Im running .893 Ota /w radio and kern. With r3blur3d 2.0 and unthrottled installed.
I checked with sqldb that the check value is 1, but when i turn on mobile hotspot it checks for provisioning. Does not go through and does not enable the feature.

Suggestions?

Sent from my DROID BIONIC using Tapatalk


----------



## RangeRat125 (Sep 23, 2011)

I believe you need to change the value to 0.


----------



## hurleyint (Oct 1, 2011)

m1e1w1 said:


> Im running .893 Ota /w radio and kern. With r3blur3d 2.0 and unthrottled installed.
> I checked with sqldb that the check value is 1, but when i turn on mobile hotspot it checks for provisioning. Does not go through and does not enable the feature.
> 
> Suggestions?
> ...


Did you change the value to 0? Mine still works...


----------



## jzd5032 (Jun 21, 2011)

I'm on the update and it still works. Gotta change it from 1 to 0


----------



## m1e1w1 (Oct 12, 2011)

I have the value at 0. Still checks / fails.

Anything else to check?

Edit: i did a reboot, hotspot failed again. Checked the values set to 0. Rebooted, hotspot works now. Thanks.

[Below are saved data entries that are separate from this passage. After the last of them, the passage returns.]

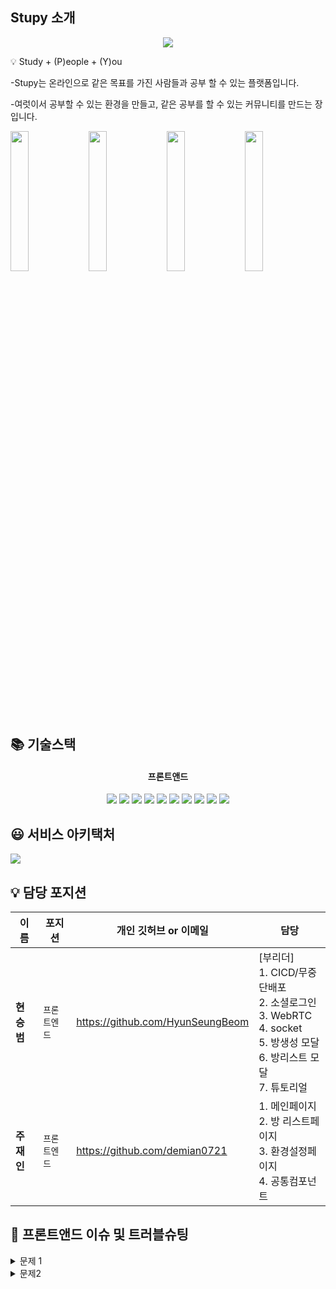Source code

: ## Stupy 소개
<div align="center">
<img src="https://s3.us-west-2.amazonaws.com/secure.notion-static.com/0b561a64-96a8-4fbc-bb57-05cbff6d3e48/StupyLogo%28160_160%29.png?X-Amz-Algorithm=AWS4-HMAC-SHA256&X-Amz-Content-Sha256=UNSIGNED-PAYLOAD&X-Amz-Credential=AKIAT73L2G45EIPT3X45%2F20220801%2Fus-west-2%2Fs3%2Faws4_request&X-Amz-Date=20220801T070401Z&X-Amz-Expires=86400&X-Amz-Signature=d56eed5d20141c803c619a48ebccf5bdf7e2345df257404c9bd73ad3ee0e67d5&X-Amz-SignedHeaders=host&response-content-disposition=filename%20%3D%22StupyLogo%28160_160%29.png%22&x-id=GetObject"/> 
</div>
<p fontWeight="bold">💡 Study + (P)eople + (Y)ou</p> 
<p>-Stupy는 온라인으로 같은 목표를 가진 사람들과 공부 할 수 있는 플랫폼입니다.</p>
<p>-여럿이서 공부할 수 있는 환경을 만들고, 같은 공부를 할 수 있는 커뮤니티를 만드는 장입니다.</p>
<div display="flex">
<img src= "https://s3.us-west-2.amazonaws.com/secure.notion-static.com/79592240-07bb-46b6-9f98-6fcb6f3a3fdd/Apple_iPhone_11_Pro_Max_Screenshot_0.png?X-Amz-Algorithm=AWS4-HMAC-SHA256&X-Amz-Content-Sha256=UNSIGNED-PAYLOAD&X-Amz-Credential=AKIAT73L2G45EIPT3X45%2F20220801%2Fus-west-2%2Fs3%2Faws4_request&X-Amz-Date=20220801T093353Z&X-Amz-Expires=86400&X-Amz-Signature=e4823aa4a1d5254a28dac2ac489fa5ecec47bee1247431b7681b16e0ed7934a3&X-Amz-SignedHeaders=host&response-content-disposition=filename%20%3D%22Apple%2520iPhone%252011%2520Pro%2520Max%2520Screenshot%25200.png%22&x-id=GetObject" width= "24%"/>
<img src ="https://s3.us-west-2.amazonaws.com/secure.notion-static.com/125847d3-c961-4654-aa9f-fe83044fd983/Apple_iPhone_11_Pro_Max_Screenshot_1.png?X-Amz-Algorithm=AWS4-HMAC-SHA256&X-Amz-Content-Sha256=UNSIGNED-PAYLOAD&X-Amz-Credential=AKIAT73L2G45EIPT3X45%2F20220801%2Fus-west-2%2Fs3%2Faws4_request&X-Amz-Date=20220801T093654Z&X-Amz-Expires=86400&X-Amz-Signature=39b1d75af378c45e17e621eb829f23c7ca21fe0bf40ca48e1050ee88127b2978&X-Amz-SignedHeaders=host&response-content-disposition=filename%20%3D%22Apple%2520iPhone%252011%2520Pro%2520Max%2520Screenshot%25201.png%22&x-id=GetObject" width="24%"/>
<img src="https://s3.us-west-2.amazonaws.com/secure.notion-static.com/d35172a4-f4a6-4ae5-9243-e6a3e54ff62a/Apple_iPhone_11_Pro_Max_Screenshot_2.png?X-Amz-Algorithm=AWS4-HMAC-SHA256&X-Amz-Content-Sha256=UNSIGNED-PAYLOAD&X-Amz-Credential=AKIAT73L2G45EIPT3X45%2F20220801%2Fus-west-2%2Fs3%2Faws4_request&X-Amz-Date=20220801T093732Z&X-Amz-Expires=86400&X-Amz-Signature=018fb90b82233dbb7827f4e44813093b543dea309ca1a2eddd1eb6d2b750dd3b&X-Amz-SignedHeaders=host&response-content-disposition=filename%20%3D%22Apple%2520iPhone%252011%2520Pro%2520Max%2520Screenshot%25202.png%22&x-id=GetObject" width="24%" />
<img src="https://s3.us-west-2.amazonaws.com/secure.notion-static.com/5964007a-cfd9-4898-9936-a3d615515a51/Apple_iPhone_11_Pro_Max_Screenshot_3.png?X-Amz-Algorithm=AWS4-HMAC-SHA256&X-Amz-Content-Sha256=UNSIGNED-PAYLOAD&X-Amz-Credential=AKIAT73L2G45EIPT3X45%2F20220801%2Fus-west-2%2Fs3%2Faws4_request&X-Amz-Date=20220801T093811Z&X-Amz-Expires=86400&X-Amz-Signature=0b5dfbc5169b72e1c1d55223f1031003ee991f628e6b4bb0db5f2ca5d9a822ae&X-Amz-SignedHeaders=host&response-content-disposition=filename%20%3D%22Apple%2520iPhone%252011%2520Pro%2520Max%2520Screenshot%25203.png%22&x-id=GetObject" width="24%" />


</div>

## 📚 기술스택

<h4 align="center">프론트앤드</h4>

<div align="center">
<img src="https://img.shields.io/badge/TypeScript-3178C6?style=for-the-badge&logo=TypeScript&logoColor=white"/>
<img src="https://img.shields.io/badge/React-61DAFB?style=for-the-badge&logo=React&logoColor=white"/>
<img src="https://img.shields.io/badge/styled components-DB7093?style=for-the-badge&logo=styled-components&logoColor=white"/>
<img src="https://camo.githubusercontent.com/c5cbfb65406670b824506f7ec1d93e418f7dc51468174821ab320a6e808d4cd4/68747470733a2f2f696d672e736869656c64732e696f2f62616467652f736f636b65742e696f2d3030303030303f7374796c653d666f722d7468652d6261646765266c6f676f3d736f636b65742e696f266c6f676f436f6c6f723d7768697465"/>
<img src="https://camo.githubusercontent.com/d6b3eee5a3881638992f6336117c6e6735dfe874e5798c98e5141779a47e0774/68747470733a2f2f696d672e736869656c64732e696f2f62616467652f7765627274632d3333333333333f7374796c653d666f722d7468652d6261646765266c6f676f3d776562727463266c6f676f436f6c6f723d7768697465"/>
<img src="https://camo.githubusercontent.com/c8e8e911ccaddf14c2185584145a6484276c80feef4686de2857f7b8d2b5358c/68747470733a2f2f696d672e736869656c64732e696f2f62616467652f636c6f75642066726f6e742d3230326333633f7374796c653d666f722d7468652d6261646765266c6f676f3d616d617a6f6e617773266c6f676f436f6c6f723d7768697465"/>
<img
src="https://camo.githubusercontent.com/4ac51820d2b872b460f8e125de6e84004c4cf735dd6f7ee9edaf84f20242f2e7/68747470733a2f2f696d672e736869656c64732e696f2f62616467652f416d617a6f6e2073332d3536394133313f7374796c653d666f722d7468652d6261646765266c6f676f3d416d617a6f6e2053337333266c6f676f436f6c6f723d7768697465"/>
<img
src="https://camo.githubusercontent.com/54a2f74f3cbb3cb810faa417fb9a56b4d947be01e868ab624b3f251a1062257b/68747470733a2f2f696d672e736869656c64732e696f2f62616467652f67697468756220616374696f6e732d3230383846463f7374796c653d666f722d7468652d6261646765266c6f676f3d67697468756220616374696f6e73266c6f676f436f6c6f723d7768697465"/>
   <img src="https://camo.githubusercontent.com/bc4fa461ec1c7e79c139d8c32bc32ded3f2b32c1b2eb04a7d7a82839e0accf07/68747470733a2f2f696d672e736869656c64732e696f2f62616467652f526561637451756572792d4646343135343f7374796c653d666f722d7468652d6261646765266c6f676f3d52656163745175657279266c6f676f436f6c6f723d7768697465">
   <img src="https://camo.githubusercontent.com/9e90e7acc2251aa177a93dc563bc36c57ab992c87937ef96d3deeebaef6cb8fc/68747470733a2f2f696d672e736869656c64732e696f2f62616467652f5265636f696c2d3637334142383f7374796c653d666f722d7468652d6261646765266c6f676f3d5265636f696c266c6f676f436f6c6f723d7768697465"/>
</div>

## 😃 서비스 아키택처
<img src="https://s3.us-west-2.amazonaws.com/secure.notion-static.com/a4785c2d-acd7-41b8-9f2d-42ffc181bbcf/Stupy_Architecture_%282%29.png?X-Amz-Algorithm=AWS4-HMAC-SHA256&X-Amz-Content-Sha256=UNSIGNED-PAYLOAD&X-Amz-Credential=AKIAT73L2G45EIPT3X45%2F20220801%2Fus-west-2%2Fs3%2Faws4_request&X-Amz-Date=20220801T093044Z&X-Amz-Expires=86400&X-Amz-Signature=e058f6f1efad0e906272b07de333d56c82093d6bdc4bda6a7dd97555eb283ee7&X-Amz-SignedHeaders=host&response-content-disposition=filename%20%3D%22Stupy%2520Architecture%2520%282%29.png%22&x-id=GetObject"/>

## 💡 담당 포지션
| 이름       | 포지션       | 개인 깃허브 or 이메일          | 담당                             |
| ---------- | ------------ | ------------------------------ |  ------------------------------ |
| **현승범** | `프론트엔드` | https://github.com/HyunSeungBeom| [부리더]<br/>1. CICD/무중단배포 <br/> 2. 소셜로그인<br/> 3. WebRTC<br/> 4. socket<br/> 5. 방생성 모달 <br/> 6. 방리스트 모달<br/> 7. 튜토리얼 
| **주재인** | `프론트엔드` | https://github.com/demian0721 | 1. 메인페이지<br/> 2. 방 리스트페이지<br/> 3. 환경설정페이지 <br/>4. 공통컴포넌트<br/>

## 🚀 프론트앤드 이슈 및 트러블슈팅
<details>
<summary> 문제 1</summary> </br>
👉 state 값이 바뀌는 경우에 리액트 특성상 페이지가 Redirect 되어서 소켓 아이디가 변하는 현상 발생. </br></br>
   ▶️ 페이지에 들어가기 전 유저가 보이지 않는 컴포넌트를 만들어 그 곳에서 socket 연결 후, 유저가
보이는 페이지로 가게끔 설정. 그러면 페이지에서 Redirect 되어도 소켓은 페이지 밖에 있으니 소켓
아이디가 변하지 않음!</br>

</details>
<details>
<summary>문제2</summary> </br>
👉 유저가 소켓에 비정상 접근을 시도했을 때(stupy.co.kr/room/@!#$!@!)로 직접 입력해서 들어올 때,
userId를 받지 못하고, socket에 계속 연결 시도하는 오류 발생 이로 인해, 서버 과부하  </br>
</br>
   ▶️ 로그인이 안된 유저인 경우 => ProtectedRoute를 이용 
유저가 토큰이 없고, 비정상 접근을 시도 했을 때( stupy.co.kr/!#@#)
토큰이 있는지 없는지 파악 후 없으면 redirect를 로그인창으로 시킴 </br>
   </br>
   ▶️  로그인이 된 유저인 경우 => socket이 null 값일 땐 socket을 직접 연결하는 것이 아니라 그 전에 beforesocket이라는
api를 통해 isSuccess 되면 socket연결 하게끔 설정 만약 beforesocket에서 에러가 나면 navigate를 통해
전 화면으로 돌아가게끔 설정!
   </details>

Sent from my DROID BIONIC using Tapatalk


----------



## idefiler6 (Sep 3, 2011)

Nothing changed for me, still working fine.


----------



## YouthD (Sep 27, 2011)

Problem Fixed.


----------



## NinjaTivo (Oct 24, 2011)

I have the hotspot app legally and I still have to check it once and wait for it to say it failed, then reboot. Then it works.


----------



## skyroket (Oct 26, 2011)

Is the question still on the table whether they're tracking that? I got scared and unhacked mine back to 1 the other day, even though I don't use it very often. You guys obviously haven't seen anything on your bills...


----------



## sjflowerhorn (Oct 17, 2011)

Im all for free stuff but I caved and bought the 4g mifi and opted to the 20$ tethering plan as well for the phone.


----------